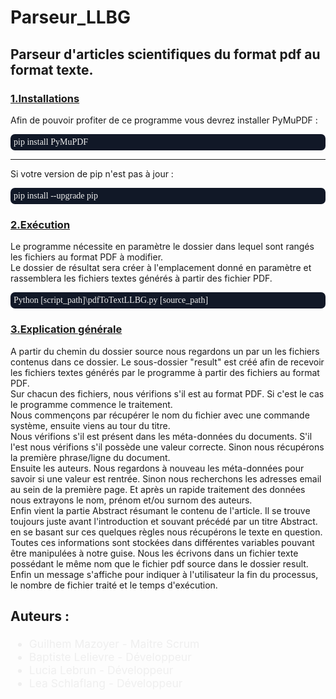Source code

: <h1>Parseur_LLBG</h1>
<h2>Parseur d'articles scientifiques du format pdf au format texte.</h2>

<h3 style="text-decoration:underline">1.Installations</h3>

<p>Afin de pouvoir profiter de ce programme vous devrez installer PyMuPDF :</p>
<div style="color: #eeeeee; font-family: consolas; overflow:auto; width:auto; background: #111827; padding:1%; border-radius: 0.5em;">
    <span>pip install PyMuPDF</span>
</div>
<hr>
<p>Si votre version de pip n'est pas à jour :</p>
<div style="color: #eeeeee; font-family: consolas; overflow:auto; width:auto; background: #111827; padding:1%; border-radius: 0.5em;">
    <span>pip install --upgrade pip</span>
</div>

<h3 style="text-decoration:underline">2.Exécution</h3>
<p>
    Le programme nécessite en paramètre le dossier dans lequel sont rangés les fichiers au format PDF à modifier.
    <br>Le dossier de résultat sera créer à l'emplacement donné en paramètre et rassemblera les fichiers textes générés à partir des fichier PDF.
</p>
<div style="color: #eeeeee; font-family: consolas; overflow:auto; width:auto; background: #111827; padding:1%; border-radius: 0.5em;">
    <span>Python [script_path]\pdfToTextLLBG.py [source_path]</span>
</div>

<h3 style="text-decoration:underline">3.Explication générale</h3>
<p>
    A partir du chemin du dossier source nous regardons un par un les fichiers contenus dans ce dossier. Le sous-dossier "result" est créé afin de recevoir les fichiers textes générés par le programme à partir des fichiers au format PDF.
    <br>Sur chacun des fichiers, nous vérifions s'il est au format PDF. Si c'est le cas le programme commence le traitement.
    <br>Nous commençons par récupérer le nom du fichier avec une commande système, ensuite viens au tour du titre.
    <br>Nous vérifions s'il est présent dans les méta-données du documents. S'il l'est nous vérifions s'il possède une valeur correcte. Sinon nous récupérons la première phrase/ligne du document.
    <br>Ensuite les auteurs. Nous regardons à nouveau les méta-données pour savoir si une valeur est rentrée. Sinon nous recherchons les adresses email au sein de la première page. Et après un rapide traitement des données nous extrayons le nom, prénom et/ou surnom des auteurs.
    <br>Enfin vient la partie Abstract résumant le contenu de l'article. Il se trouve toujours juste avant l'introduction et souvant précédé par un titre Abstract. en se basant sur ces quelques règles nous récupérons le texte en question.
    <br>Toutes ces informations sont stockées dans différentes variables pouvant être manipulées à notre guise. Nous les écrivons dans un fichier texte possédant le même nom que le fichier pdf source dans le dossier result.
    <br>Enfin un message s'affiche pour indiquer à l'utilisateur la fin du processus, le nombre de fichier traité et le temps d'exécution.
</p>

<h3 style="font-size:150%">Auteurs :</h3>
<ul style="color: #efefef; font-size:125%">
    <li>Guilhem Mazoyer - Maitre Scrum</li>
    <li>Baptiste Lelievre - Développeur</li>
    <li>Lucia Lebrun - Développeur</li>
    <li>Lea Schlaflang - Développeur</li>
</ul>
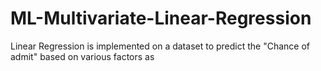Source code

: # ML-Multivariate-Linear-Regression
Linear Regression is implemented on a dataset to predict the "Chance of admit" based on various factors as 
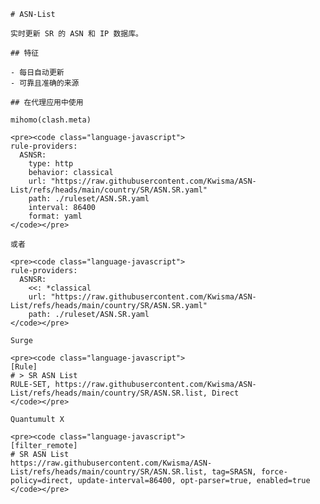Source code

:
    # ASN-List
    
    实时更新 SR 的 ASN 和 IP 数据库。
    
    ## 特征
    
    - 每日自动更新
    - 可靠且准确的来源
    
    ## 在代理应用中使用
    
    mihomo(clash.meta)
   
    <pre><code class="language-javascript">
    rule-providers:
      ASNSR:
        type: http
        behavior: classical
        url: "https://raw.githubusercontent.com/Kwisma/ASN-List/refs/heads/main/country/SR/ASN.SR.yaml"
        path: ./ruleset/ASN.SR.yaml
        interval: 86400
        format: yaml
    </code></pre>

    或者

    <pre><code class="language-javascript">
    rule-providers:
      ASNSR:
        <<: *classical
        url: "https://raw.githubusercontent.com/Kwisma/ASN-List/refs/heads/main/country/SR/ASN.SR.yaml"
        path: ./ruleset/ASN.SR.yaml
    </code></pre>
    
    Surge
    
    <pre><code class="language-javascript">
    [Rule]
    # > SR ASN List
    RULE-SET, https://raw.githubusercontent.com/Kwisma/ASN-List/refs/heads/main/country/SR/ASN.SR.list, Direct
    </code></pre>
    
    Quantumult X
    
    <pre><code class="language-javascript">
    [filter_remote]
    # SR ASN List
    https://raw.githubusercontent.com/Kwisma/ASN-List/refs/heads/main/country/SR/ASN.SR.list, tag=SRASN, force-policy=direct, update-interval=86400, opt-parser=true, enabled=true
    </code></pre>
    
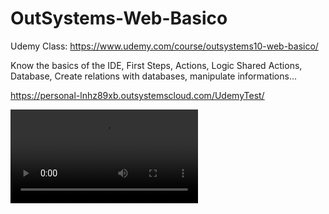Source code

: # OutSystems-Web-Basico

Udemy Class: https://www.udemy.com/course/outsystems10-web-basico/


Know the basics of the IDE, First Steps, Actions, Logic Shared Actions, Database, Create relations with databases, manipulate informations...

https://personal-lnhz89xb.outsystemscloud.com/UdemyTest/

![Farmers Market Finder Demo](demo/outsystems-mascote.mp4)

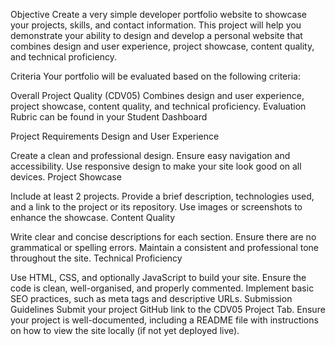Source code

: Objective
Create a very simple developer portfolio website to showcase your projects, skills, and contact information. This project will help you demonstrate your ability to design and develop a personal website that combines design and user experience, project showcase, content quality, and technical proficiency.

Criteria
Your portfolio will be evaluated based on the following criteria:

Overall Project Quality (CDV05)
Combines design and user experience, project showcase, content quality, and technical proficiency.
Evaluation Rubric can be found in your Student Dashboard

Project Requirements
Design and User Experience

Create a clean and professional design.
Ensure easy navigation and accessibility.
Use responsive design to make your site look good on all devices.
Project Showcase

Include at least 2 projects.
Provide a brief description, technologies used, and a link to the project or its repository.
Use images or screenshots to enhance the showcase.
Content Quality

Write clear and concise descriptions for each section.
Ensure there are no grammatical or spelling errors.
Maintain a consistent and professional tone throughout the site.
Technical Proficiency

Use HTML, CSS, and optionally JavaScript to build your site.
Ensure the code is clean, well-organised, and properly commented.
Implement basic SEO practices, such as meta tags and descriptive URLs.
Submission Guidelines
Submit your project GitHub link to the CDV05 Project Tab.
Ensure your project is well-documented, including a README file with instructions on how to view the site locally (if not yet deployed live).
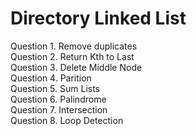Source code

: # Directory Linked List  
Question 1. Remove duplicates  
Question 2. Return Kth to Last  
Question 3. Delete Middle Node  
Question 4. Parition  
Question 5. Sum Lists  
Question 6. Palindrome  
Question 7. Intersection  
Question 8. Loop Detection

# # #

_What you need to do_: Copy out every line of the data that includes "with".

_Response to the exercise_:
Know the basics of the IDE, First Steps, Actions, Logic Shared Actions, Database, Create relations with databases, manipulate informations...
Ensure your project is well-documented, including a README file with instructions on how to view the site locally (if not yet deployed live).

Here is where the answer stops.